We searched the literature for studies on e-portfolio use in continuing pharmacy education, and found that our exploratory study is unique. Many pharmacists initially perceive the maintenance of a written learning portfolio to be onerous, time-consuming, and not a particularly meaningful or productive activity. They may not actually perceive a portfolio to be a serious or important tool for practice; many pharmacists have not made a connection between self-reflection, documentation, and practice improvement.8 One possible reason for this finding is that many traditional learning portfolios merely list recently attended continuing education events, rather than facilitating reflection. In this regard, IAM questionnaires encourages reflection on the recent learning event (eg, reading the Highlights excerpt) by asking about the activity’s impact on patient outcomes and motivation to learn more (ie, completing the IAM questionnaire guides reflection whereas simply keeping a list does not).

In a study by Swallow and colleagues, pharmacist respondents identified 3 main concerns regarding continuous professional development (CPD): (1) a high workload demand and insufficient support staff were obstacles for pursuing CPD opportunities; (2) the changing role of pharmacists in healthcare over the last decade has increased their training needs; and (3) increased access to electronic information resources and computers could facilitate maintenance of an ongoing record of CPD activities.21 All 3 points favor adoption of an e-portfolio for documenting CE activities. Additionally, e-portfolios may be more effective for providing feedback and encouraging reflection than paper portfolios. Users tend to spend more time with e-portfolios vs. traditional portfolios, and e-portfolios have benefits over paper-based portfolios such as ease of access and content, portability of data, and the potential to electronically link to external content.1 E-portfolio content can easily be shared among colleagues, employers, faculty members, administrators, and regulatory bodies. Furthermore, while creating or editing their e-portfolios, users have the opportunity to develop or broaden various computer skills.9 This supports the e-portfolio as a dynamic and powerful learning and documentation tool.

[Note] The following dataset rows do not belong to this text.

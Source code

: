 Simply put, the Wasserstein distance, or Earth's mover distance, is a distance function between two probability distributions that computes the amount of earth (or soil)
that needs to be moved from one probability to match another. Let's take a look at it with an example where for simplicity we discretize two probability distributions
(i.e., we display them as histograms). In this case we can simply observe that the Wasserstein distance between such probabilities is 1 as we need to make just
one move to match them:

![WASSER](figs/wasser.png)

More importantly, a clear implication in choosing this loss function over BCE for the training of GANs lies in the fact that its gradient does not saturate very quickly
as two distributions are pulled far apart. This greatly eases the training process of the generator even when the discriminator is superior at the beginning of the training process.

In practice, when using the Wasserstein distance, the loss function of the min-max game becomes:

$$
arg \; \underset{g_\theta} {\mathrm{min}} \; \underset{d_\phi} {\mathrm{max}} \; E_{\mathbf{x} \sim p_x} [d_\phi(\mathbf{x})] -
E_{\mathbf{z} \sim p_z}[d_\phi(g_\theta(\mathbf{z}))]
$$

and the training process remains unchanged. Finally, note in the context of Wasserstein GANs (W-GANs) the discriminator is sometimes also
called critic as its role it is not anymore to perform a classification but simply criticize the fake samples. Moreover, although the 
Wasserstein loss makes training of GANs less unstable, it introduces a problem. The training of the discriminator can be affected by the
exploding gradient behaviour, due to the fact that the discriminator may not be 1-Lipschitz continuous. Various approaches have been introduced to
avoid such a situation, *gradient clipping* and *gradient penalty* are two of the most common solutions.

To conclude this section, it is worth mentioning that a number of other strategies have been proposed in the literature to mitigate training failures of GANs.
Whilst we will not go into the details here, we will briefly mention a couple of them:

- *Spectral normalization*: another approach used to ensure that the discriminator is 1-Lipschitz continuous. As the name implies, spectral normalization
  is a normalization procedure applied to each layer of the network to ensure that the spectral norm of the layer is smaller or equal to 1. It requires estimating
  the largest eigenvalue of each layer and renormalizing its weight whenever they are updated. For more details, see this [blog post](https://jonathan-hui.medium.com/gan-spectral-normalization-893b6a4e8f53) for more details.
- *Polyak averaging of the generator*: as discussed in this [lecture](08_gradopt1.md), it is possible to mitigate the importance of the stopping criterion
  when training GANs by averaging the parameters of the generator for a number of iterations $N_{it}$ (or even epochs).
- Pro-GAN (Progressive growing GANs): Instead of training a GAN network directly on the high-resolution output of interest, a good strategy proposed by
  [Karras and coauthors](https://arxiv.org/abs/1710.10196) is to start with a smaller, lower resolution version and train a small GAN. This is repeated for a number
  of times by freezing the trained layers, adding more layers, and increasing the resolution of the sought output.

Data from the questionnaires that were automatically incorporated into an individual e-portfolio could facilitate and verify pharmacists’ claims for continuing education units. With that goal in mind, in March 2012, the CPhA implemented a new continuing education program for pharmacists, based on the creation of individual e-portfolios. Highlights are e-mailed weekly to CPhA members, inviting them to participate in the program. Using IAM, program participants rate Highlights and the corresponding chapter of e-Therapeutics+. For each rated Highlight, participants receive 0.25 continuing education units. Participants have online access to their e-portfolio, and e-portfolios include rated Highlights and IAM ratings. This program has been accredited by the Canadian Council on Continuing Education in Pharmacy.

In the future, mixed-methods research is planned using IAM questionnaire data in accordance with the participants’ clinical context. Specifically, we plan to follow-up with practitioners in situations where expected patient health benefits were associated with the use of information from Highlights. This will facilitate correlation between Highlights information and various levels of outcomes of information seeking.

CONCLUSION

This exploratory study suggests new ways for documenting educational needs and outcomes related to electronic knowledge resources in a lifelong learning context. Responses from a larger sample of pharmacists could reveal educational needs that could shape continuing education programs. Furthermore, IAM questionnaire responses linked to a specific electronic knowledge resource could be compiled into a pharmacist’s personal or reflective e-portfolio as proof of continuing professional development activities when such a portfolio is required for continuing licensure.

ACKNOWLEDGEMENTS

This study was funded by: Canadian Institutes of Health Research (CIHR) and Fonds de Recherche en Santé du Québec (FRSQ).